Activity
Read through the listing, and wherever a line holds the word "function", return it.

┌──

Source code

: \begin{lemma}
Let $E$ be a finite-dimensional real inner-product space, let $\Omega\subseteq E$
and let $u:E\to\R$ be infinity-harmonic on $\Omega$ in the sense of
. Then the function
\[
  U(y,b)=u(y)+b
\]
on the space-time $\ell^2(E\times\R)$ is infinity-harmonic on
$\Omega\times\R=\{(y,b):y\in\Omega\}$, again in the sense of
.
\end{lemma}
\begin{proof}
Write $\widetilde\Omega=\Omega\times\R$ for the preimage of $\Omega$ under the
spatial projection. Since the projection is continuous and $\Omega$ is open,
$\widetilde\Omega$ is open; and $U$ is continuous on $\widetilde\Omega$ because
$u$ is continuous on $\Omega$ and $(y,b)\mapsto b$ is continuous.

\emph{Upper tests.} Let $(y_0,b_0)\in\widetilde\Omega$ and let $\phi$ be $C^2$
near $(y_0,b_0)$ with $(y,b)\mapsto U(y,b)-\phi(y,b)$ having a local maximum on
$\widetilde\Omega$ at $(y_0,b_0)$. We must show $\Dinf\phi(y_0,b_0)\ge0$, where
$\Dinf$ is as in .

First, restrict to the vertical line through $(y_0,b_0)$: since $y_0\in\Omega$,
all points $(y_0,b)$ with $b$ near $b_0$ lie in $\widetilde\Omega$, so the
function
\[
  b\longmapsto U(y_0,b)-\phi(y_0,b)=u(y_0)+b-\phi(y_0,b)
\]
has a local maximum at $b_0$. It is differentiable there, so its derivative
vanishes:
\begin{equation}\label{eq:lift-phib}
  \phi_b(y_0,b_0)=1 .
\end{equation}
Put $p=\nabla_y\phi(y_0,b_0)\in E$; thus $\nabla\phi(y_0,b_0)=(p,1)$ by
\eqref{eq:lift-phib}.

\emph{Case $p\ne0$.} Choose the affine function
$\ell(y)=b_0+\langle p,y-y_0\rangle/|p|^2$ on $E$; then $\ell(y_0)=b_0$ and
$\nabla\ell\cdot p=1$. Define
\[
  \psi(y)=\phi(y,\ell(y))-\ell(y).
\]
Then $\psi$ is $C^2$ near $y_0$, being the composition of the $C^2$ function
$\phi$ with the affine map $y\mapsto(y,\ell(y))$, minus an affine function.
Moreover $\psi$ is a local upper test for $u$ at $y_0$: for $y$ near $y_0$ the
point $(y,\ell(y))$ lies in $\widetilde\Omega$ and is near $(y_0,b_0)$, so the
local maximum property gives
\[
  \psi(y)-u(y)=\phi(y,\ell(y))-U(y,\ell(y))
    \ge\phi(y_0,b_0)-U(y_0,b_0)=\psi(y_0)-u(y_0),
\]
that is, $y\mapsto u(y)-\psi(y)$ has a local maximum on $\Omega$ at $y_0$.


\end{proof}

└──

Task response
. Then the function
function
\emph{Case $p\ne0$.} Choose the affine function
Then $\psi$ is $C^2$ near $y_0$, being the composition of the $C^2$ function
$\phi$ with the affine map $y\mapsto(y,\ell(y))$, minus an affine function.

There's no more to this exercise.